Find the line containing "exits 1 with all three new rule IDs." in the records below. Copy exactly that line and each one after it, ending at the line containing "lint $\rightarrow$ docs $\rightarrow$", and nothing more.

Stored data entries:
******************************

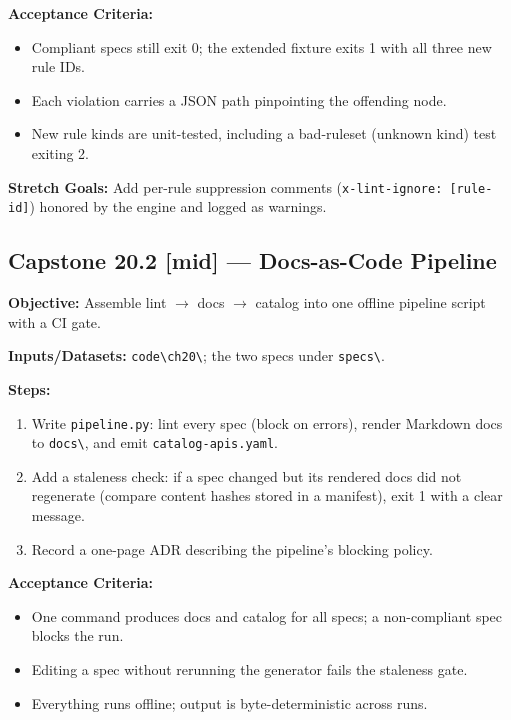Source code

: \textbf{Acceptance Criteria:}
\begin{itemize}
  \item[$\square$] Compliant specs still exit 0; the extended fixture
        exits 1 with all three new rule IDs.
  \item[$\square$] Each violation carries a JSON path pinpointing the
        offending node.
  \item[$\square$] New rule kinds are unit-tested, including a
        bad-ruleset (unknown kind) test exiting 2.
\end{itemize}

\textbf{Stretch Goals:} Add per-rule suppression comments
(\texttt{x-lint-ignore: [rule-id]}) honored by the engine and logged as
warnings.

\subsection*{Capstone 20.2 [mid] --- Docs-as-Code Pipeline}
\textbf{Objective:} Assemble lint $\rightarrow$ docs $\rightarrow$
catalog into one offline pipeline script with a CI gate.

\textbf{Inputs/Datasets:} \texttt{code\textbackslash{}ch20\textbackslash{}};
the two specs under \texttt{specs\textbackslash{}}.

\textbf{Steps:}
\begin{enumerate}
  \item Write \texttt{pipeline.py}: lint every spec (block on errors),
        render Markdown docs to \texttt{docs\textbackslash{}}, and emit
        \texttt{catalog-apis.yaml}.
  \item Add a staleness check: if a spec changed but its rendered docs
        did not regenerate (compare content hashes stored in a manifest),
        exit 1 with a clear message.
  \item Record a one-page ADR describing the pipeline's blocking policy.
\end{enumerate}

\textbf{Acceptance Criteria:}
\begin{itemize}
  \item[$\square$] One command produces docs and catalog for all specs;
        a non-compliant spec blocks the run.
  \item[$\square$] Editing a spec without rerunning the generator fails
        the staleness gate.
  \item[$\square$] Everything runs offline; output is byte-deterministic
        across runs.
\end{itemize}

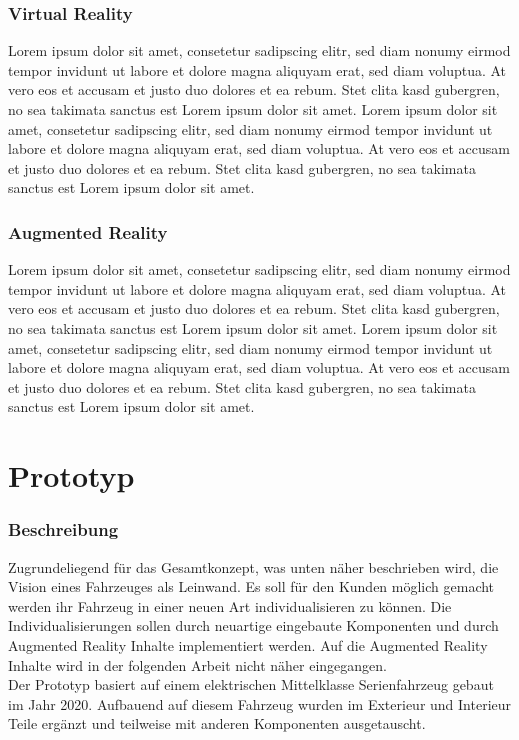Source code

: \subsection{Virtual Reality}
Lorem ipsum dolor sit amet, consetetur sadipscing elitr, sed diam nonumy eirmod tempor invidunt ut labore et dolore magna aliquyam erat, sed diam voluptua. At vero eos et accusam et justo duo dolores et ea rebum. Stet clita kasd gubergren, no sea takimata sanctus est Lorem ipsum dolor sit amet. Lorem ipsum dolor sit amet, consetetur sadipscing elitr, sed diam nonumy eirmod tempor invidunt ut labore et dolore magna aliquyam erat, sed diam voluptua. At vero eos et accusam et justo duo dolores et ea rebum. Stet clita kasd gubergren, no sea takimata sanctus est Lorem ipsum dolor sit amet.
\subsection{Augmented Reality}
Lorem ipsum dolor sit amet, consetetur sadipscing elitr, sed diam nonumy eirmod tempor invidunt ut labore et dolore magna aliquyam erat, sed diam voluptua. At vero eos et accusam et justo duo dolores et ea rebum. Stet clita kasd gubergren, no sea takimata sanctus est Lorem ipsum dolor sit amet. Lorem ipsum dolor sit amet, consetetur sadipscing elitr, sed diam nonumy eirmod tempor invidunt ut labore et dolore magna aliquyam erat, sed diam voluptua. At vero eos et accusam et justo duo dolores et ea rebum. Stet clita kasd gubergren, no sea takimata sanctus est Lorem ipsum dolor sit amet.

\chapter{Prototyp}
\label{cha:Prototyp}
\subsection{Beschreibung}
 Zugrundeliegend für das Gesamtkonzept, was unten näher beschrieben wird, die Vision eines Fahrzeuges als Leinwand. Es soll für den Kunden möglich gemacht werden ihr Fahrzeug in einer neuen Art individualisieren zu können. Die Individualisierungen sollen durch neuartige eingebaute Komponenten und durch Augmented Reality Inhalte implementiert werden. Auf die Augmented Reality Inhalte wird in der folgenden Arbeit nicht näher eingegangen.\\
 Der Prototyp basiert auf einem elektrischen Mittelklasse Serienfahrzeug gebaut im Jahr 2020. Aufbauend auf diesem Fahrzeug wurden im Exterieur und Interieur Teile ergänzt und teilweise mit anderen Komponenten ausgetauscht.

******************************

Exercise output:
        exits 1 with all three new rule IDs.
  \item[$\square$] Each violation carries a JSON path pinpointing the
        offending node.
  \item[$\square$] New rule kinds are unit-tested, including a
        bad-ruleset (unknown kind) test exiting 2.
\end{itemize}

\textbf{Stretch Goals:} Add per-rule suppression comments
(\texttt{x-lint-ignore: [rule-id]}) honored by the engine and logged as
warnings.

\subsection*{Capstone 20.2 [mid] --- Docs-as-Code Pipeline}
\textbf{Objective:} Assemble lint $\rightarrow$ docs $\rightarrow$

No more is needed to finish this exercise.